Please output the listing below character for character and omit the images.

Entries provided:
◇ ◇ ◇ ◇ ◇

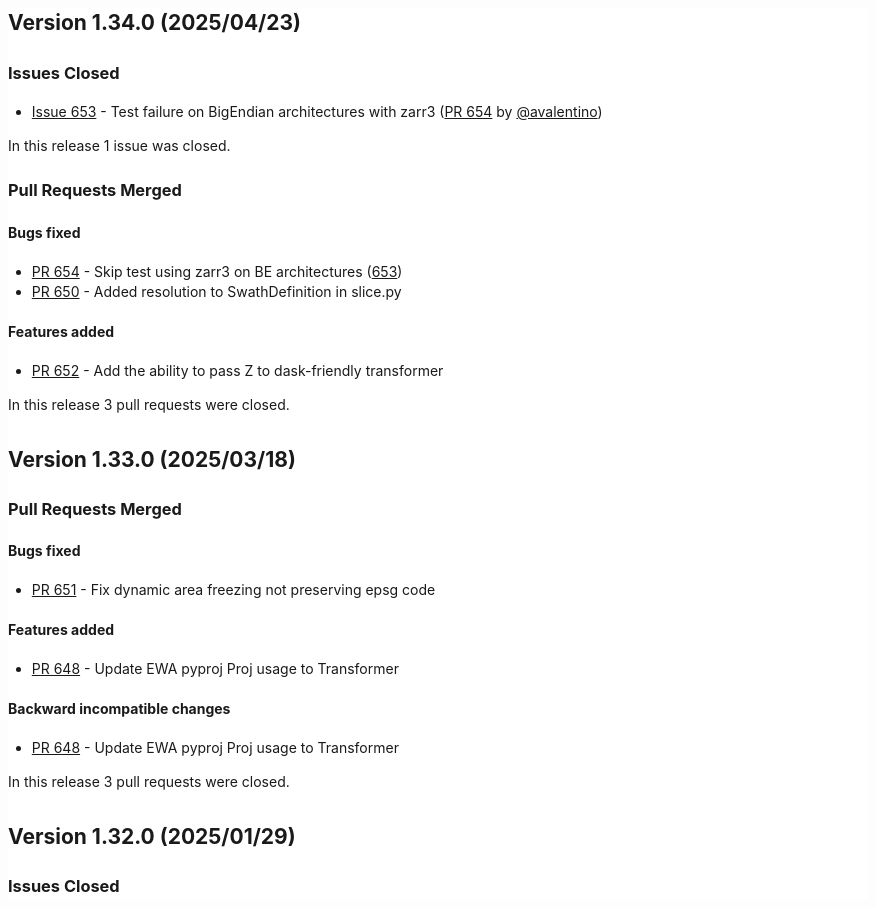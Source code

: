 ## Version 1.34.0 (2025/04/23)

### Issues Closed

* [Issue 653](https://github.com/pytroll/pyresample/issues/653) - Test failure on BigEndian architectures with zarr3 ([PR 654](https://github.com/pytroll/pyresample/pull/654) by [@avalentino](https://github.com/avalentino))

In this release 1 issue was closed.

### Pull Requests Merged

#### Bugs fixed

* [PR 654](https://github.com/pytroll/pyresample/pull/654) - Skip test using zarr3 on BE architectures ([653](https://github.com/pytroll/pyresample/issues/653))
* [PR 650](https://github.com/pytroll/pyresample/pull/650) - Added resolution to SwathDefinition in slice.py

#### Features added

* [PR 652](https://github.com/pytroll/pyresample/pull/652) - Add the ability to pass Z to dask-friendly transformer

In this release 3 pull requests were closed.


## Version 1.33.0 (2025/03/18)


### Pull Requests Merged

#### Bugs fixed

* [PR 651](https://github.com/pytroll/pyresample/pull/651) - Fix dynamic area freezing not preserving epsg code

#### Features added

* [PR 648](https://github.com/pytroll/pyresample/pull/648) - Update EWA pyproj Proj usage to Transformer

#### Backward incompatible changes

* [PR 648](https://github.com/pytroll/pyresample/pull/648) - Update EWA pyproj Proj usage to Transformer

In this release 3 pull requests were closed.


## Version 1.32.0 (2025/01/29)

### Issues Closed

◇ ◇ ◇ ◇ ◇

Response for this exercise:
Source code

: ## Version 1.34.0 (2025/04/23)

### Issues Closed

* [Issue 653](https://github.com/pytroll/pyresample/issues/653) - Test failure on BigEndian architectures with zarr3 ([PR 654](https://github.com/pytroll/pyresample/pull/654) by [@avalentino](https://github.com/avalentino))

In this release 1 issue was closed.

### Pull Requests Merged

#### Bugs fixed

* [PR 654](https://github.com/pytroll/pyresample/pull/654) - Skip test using zarr3 on BE architectures ([653](https://github.com/pytroll/pyresample/issues/653))
* [PR 650](https://github.com/pytroll/pyresample/pull/650) - Added resolution to SwathDefinition in slice.py

#### Features added

* [PR 652](https://github.com/pytroll/pyresample/pull/652) - Add the ability to pass Z to dask-friendly transformer

In this release 3 pull requests were closed.


## Version 1.33.0 (2025/03/18)


### Pull Requests Merged

#### Bugs fixed

* [PR 651](https://github.com/pytroll/pyresample/pull/651) - Fix dynamic area freezing not preserving epsg code

#### Features added

* [PR 648](https://github.com/pytroll/pyresample/pull/648) - Update EWA pyproj Proj usage to Transformer

#### Backward incompatible changes

* [PR 648](https://github.com/pytroll/pyresample/pull/648) - Update EWA pyproj Proj usage to Transformer

In this release 3 pull requests were closed.


## Version 1.32.0 (2025/01/29)

### Issues Closed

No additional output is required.